The problem
Pictures do not belong in your copy. Repeat all the other data exactly.

Available data

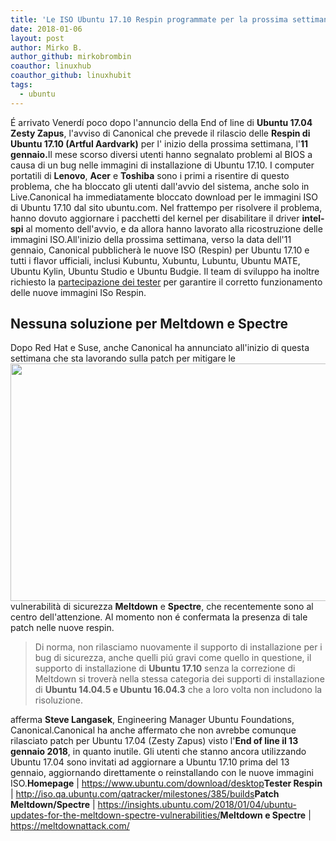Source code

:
 ```yaml
---
title: 'Le ISO Ubuntu 17.10 Respin programmate per la prossima settimana'
date: 2018-01-06
layout: post
author: Mirko B.
author_github: mirkobrombin
coauthor: linuxhub
coauthor_github: linuxhubit
tags:
  - ubuntu
---
```

É arrivato Venerdí poco dopo l'annuncio della End of line di <strong>Ubuntu 17.04 Zesty Zapus</strong>, l'avviso di Canonical che prevede il rilascio delle <strong>Respin di Ubuntu 17.10 (Artful Aardvark)</strong> per l' inizio della prossima settimana, l'<strong>11 gennaio.</strong>Il mese scorso diversi utenti hanno segnalato problemi al BIOS a causa di un bug nelle immagini di installazione di Ubuntu 17.10. I computer portatili di <strong>Lenovo</strong>, <strong>Acer</strong> e <strong>Toshiba</strong> sono i primi a risentire di questo problema, che ha bloccato gli utenti dall'avvio del sistema, anche solo in Live.Canonical ha immediatamente bloccato download per le immagini ISO di Ubuntu 17.10 dal sito ubuntu.com. Nel frattempo per risolvere il problema, hanno dovuto aggiornare i pacchetti del kernel per disabilitare il driver <strong>intel-spi</strong> al momento dell'avvio, e da allora hanno lavorato alla ricostruzione delle immagini ISO.All'inizio della prossima settimana, verso la data dell'11 gennaio, Canonical pubblicherà le nuove ISO (Respin) per Ubuntu 17.10 e tutti i flavor ufficiali, inclusi Kubuntu, Xubuntu, Lubuntu, Ubuntu MATE, Ubuntu Kylin, Ubuntu Studio e Ubuntu Budgie. Il team di sviluppo ha inoltre richiesto la <a href="http://iso.qa.ubuntu.com/qatracker/milestones/385/builds">partecipazione dei tester</a> per garantire il corretto funzionamento delle nuove immagini ISo Respin.<h2>Nessuna soluzione per Meltdown e Spectre</h2>Dopo Red Hat e Suse, anche Canonical ha annunciato all'inizio di questa settimana che sta lavorando sulla patch per mitigare le<img class="aligncenter size-full wp-image-3469 size-full wp-image-281" src="https://linuxhub.it/wordpress/wp-content/uploads/2018/01/meltdown-spectre-kernel-vulnerability-linuxhub.png" alt="" width="728" height="380" />vulnerabilità di sicurezza <strong>Meltdown</strong> e <strong>Spectre</strong>, che recentemente sono al centro dell'attenzione. Al momento non é confermata la presenza di tale patch nelle nuove respin.<div><blockquote>Di norma, non rilasciamo nuovamente il supporto di installazione per i bug di sicurezza, anche quelli piú gravi come quello in questione, il supporto di installazione di <strong>Ubuntu 17.10</strong> senza la correzione di Meltdown si troverà nella stessa categoria dei supporti di installazione di <strong>Ubuntu 14.04.5 e Ubuntu 16.04.3</strong> che a loro volta non includono la risoluzione.</blockquote>afferma <strong>Steve Langasek</strong>, Engineering Manager Ubuntu Foundations, Canonical.Canonical ha anche affermato che non avrebbe comunque rilasciato patch per Ubuntu 17.04 (Zesty Zapus) visto l'<strong>End of line il 13 gennaio 2018</strong>, in quanto inutile. Gli utenti che stanno ancora utilizzando Ubuntu 17.04 sono invitati ad aggiornare a Ubuntu 17.10 prima del 13 gennaio, aggiornando direttamente o reinstallando con le nuove immagini ISO.<strong>Homepage</strong> | <a href="https://www.ubuntu.com/download/desktop">https://www.ubuntu.com/download/desktop</a><strong>Tester Respin</strong> | <a href="http://iso.qa.ubuntu.com/qatracker/milestones/385/builds">http://iso.qa.ubuntu.com/qatracker/milestones/385/builds</a><strong>Patch Meltdown/Spectre</strong> | <a href="https://insights.ubuntu.com/2018/01/04/ubuntu-updates-for-the-meltdown-spectre-vulnerabilities/">https://insights.ubuntu.com/2018/01/04/ubuntu-updates-for-the-meltdown-spectre-vulnerabilities/</a><strong>Meltdown e Spectre</strong> | <a href="https://meltdownattack.com/">https://meltdownattack.com/</a>&nbsp;</div>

Written answer
Source code

:
 ```yaml
---
title: 'Le ISO Ubuntu 17.10 Respin programmate per la prossima settimana'
date: 2018-01-06
layout: post
author: Mirko B.
author_github: mirkobrombin
coauthor: linuxhub
coauthor_github: linuxhubit
tags:
  - ubuntu
---
```

É arrivato Venerdí poco dopo l'annuncio della End of line di <strong>Ubuntu 17.04 Zesty Zapus</strong>, l'avviso di Canonical che prevede il rilascio delle <strong>Respin di Ubuntu 17.10 (Artful Aardvark)</strong> per l' inizio della prossima settimana, l'<strong>11 gennaio.</strong>Il mese scorso diversi utenti hanno segnalato problemi al BIOS a causa di un bug nelle immagini di installazione di Ubuntu 17.10. I computer portatili di <strong>Lenovo</strong>, <strong>Acer</strong> e <strong>Toshiba</strong> sono i primi a risentire di questo problema, che ha bloccato gli utenti dall'avvio del sistema, anche solo in Live.Canonical ha immediatamente bloccato download per le immagini ISO di Ubuntu 17.10 dal sito ubuntu.com. Nel frattempo per risolvere il problema, hanno dovuto aggiornare i pacchetti del kernel per disabilitare il driver <strong>intel-spi</strong> al momento dell'avvio, e da allora hanno lavorato alla ricostruzione delle immagini ISO.All'inizio della prossima settimana, verso la data dell'11 gennaio, Canonical pubblicherà le nuove ISO (Respin) per Ubuntu 17.10 e tutti i flavor ufficiali, inclusi Kubuntu, Xubuntu, Lubuntu, Ubuntu MATE, Ubuntu Kylin, Ubuntu Studio e Ubuntu Budgie. Il team di sviluppo ha inoltre richiesto la <a href="http://iso.qa.ubuntu.com/qatracker/milestones/385/builds">partecipazione dei tester</a> per garantire il corretto funzionamento delle nuove immagini ISo Respin.<h2>Nessuna soluzione per Meltdown e Spectre</h2>Dopo Red Hat e Suse, anche Canonical ha annunciato all'inizio di questa settimana che sta lavorando sulla patch per mitigare le<img class="aligncenter size-full wp-image-3469 size-full wp-image-281" src="https://linuxhub.it/wordpress/wp-content/uploads/2018/01/meltdown-spectre-kernel-vulnerability-linuxhub.png" alt="" width="728" height="380" />vulnerabilità di sicurezza <strong>Meltdown</strong> e <strong>Spectre</strong>, che recentemente sono al centro dell'attenzione. Al momento non é confermata la presenza di tale patch nelle nuove respin.<div><blockquote>Di norma, non rilasciamo nuovamente il supporto di installazione per i bug di sicurezza, anche quelli piú gravi come quello in questione, il supporto di installazione di <strong>Ubuntu 17.10</strong> senza la correzione di Meltdown si troverà nella stessa categoria dei supporti di installazione di <strong>Ubuntu 14.04.5 e Ubuntu 16.04.3</strong> che a loro volta non includono la risoluzione.</blockquote>afferma <strong>Steve Langasek</strong>, Engineering Manager Ubuntu Foundations, Canonical.Canonical ha anche affermato che non avrebbe comunque rilasciato patch per Ubuntu 17.04 (Zesty Zapus) visto l'<strong>End of line il 13 gennaio 2018</strong>, in quanto inutile. Gli utenti che stanno ancora utilizzando Ubuntu 17.04 sono invitati ad aggiornare a Ubuntu 17.10 prima del 13 gennaio, aggiornando direttamente o reinstallando con le nuove immagini ISO.<strong>Homepage</strong> | <a href="https://www.ubuntu.com/download/desktop">https://www.ubuntu.com/download/desktop</a><strong>Tester Respin</strong> | <a href="http://iso.qa.ubuntu.com/qatracker/milestones/385/builds">http://iso.qa.ubuntu.com/qatracker/milestones/385/builds</a><strong>Patch Meltdown/Spectre</strong> | <a href="https://insights.ubuntu.com/2018/01/04/ubuntu-updates-for-the-meltdown-spectre-vulnerabilities/">https://insights.ubuntu.com/2018/01/04/ubuntu-updates-for-the-meltdown-spectre-vulnerabilities/</a><strong>Meltdown e Spectre</strong> | <a href="https://meltdownattack.com/">https://meltdownattack.com/</a>&nbsp;</div>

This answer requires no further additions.